Kaspersky has discovered a new infostealer named Stealka that disguises itself as game mods, cheats, and pirated builds. This malware targets Windows systems and is capable of stealing credentials, cryptocurrency wallet information, and data from communication and gaming applications.
What is Stealka Stealer?
Stealka is a type of infostealer: a program designed to automatically collect confidential information from an infected machine. It poses as useful or desirable mods and cracks to convince users to run the file on Windows.
Once launched, the malware systematically gathers data from the device, including system information and screenshots, while attempting to extract cookies, session tokens, and credentials to hijack accounts.
How does Stealka spread?
According to Kaspersky’s findings, the primary distribution channels are public user-content platforms such as Github and Sourceforge, where attackers publish disguised files. These "mods" and "cracks" appear as legitimate projects but contain an infostealer that initiates data collection on Windows.
As a result, users who download and run unofficial builds and tools are at risk—especially those seeking cheats or pirated versions of games and software. It’s also helpful to review materials on social engineering to understand the deception tactics used by attackers.
What data does Stealka steal?
Stealka targets a broad range of data sources: browsers, crypto wallets, messengers, and gaming services. According to Kaspersky, the malware can compromise over 115 browser extensions and 80 cryptocurrency wallets, extracting cookies, session tokens, and credentials to potentially hijack accounts.
Vulnerable applications include popular browsers like Chrome and Firefox, wallets such as Metamask and Coinbase, as well as gaming and communication platforms including Steam and Discord. Additionally, Stealka collects system information and takes screenshots to facilitate further attacks.
If you store funds in Windows applications, it’s recommended to also review practical advice on how to protect your crypto wallet on this platform.
How to protect yourself from Stealka Stealer?
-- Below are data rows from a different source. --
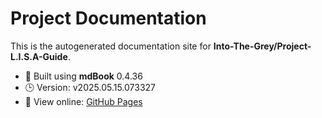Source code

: 
# Project Documentation

This is the autogenerated documentation site for **Into-The-Grey/Project-L.I.S.A-Guide**.

- 📘 Built using **mdBook** 0.4.36
- 🕒 Version: v2025.05.15.073327
- 🔗 View online: [GitHub Pages](https://Into-The-Grey.github.io/Project-L.I.S.A-Guide)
Kaspersky offers simple but crucial recommendations: avoid downloading unofficial and pirated software and use a reliable antivirus solution. These measures reduce the chances of accidentally running a disguised installer containing the infostealer.
It’s also beneficial to enable additional account security layers and limit automatic saving of credentials in browsers and applications to minimize damage if compromised.
Why is this important?
For miners with any number of devices, the threat can be both direct and indirect: theft of data from wallets and browsers can lead to financial loss, while account compromise on gaming and communication services creates further risks. Even if you don’t keep large sums on a single PC, restoring security takes time and effort.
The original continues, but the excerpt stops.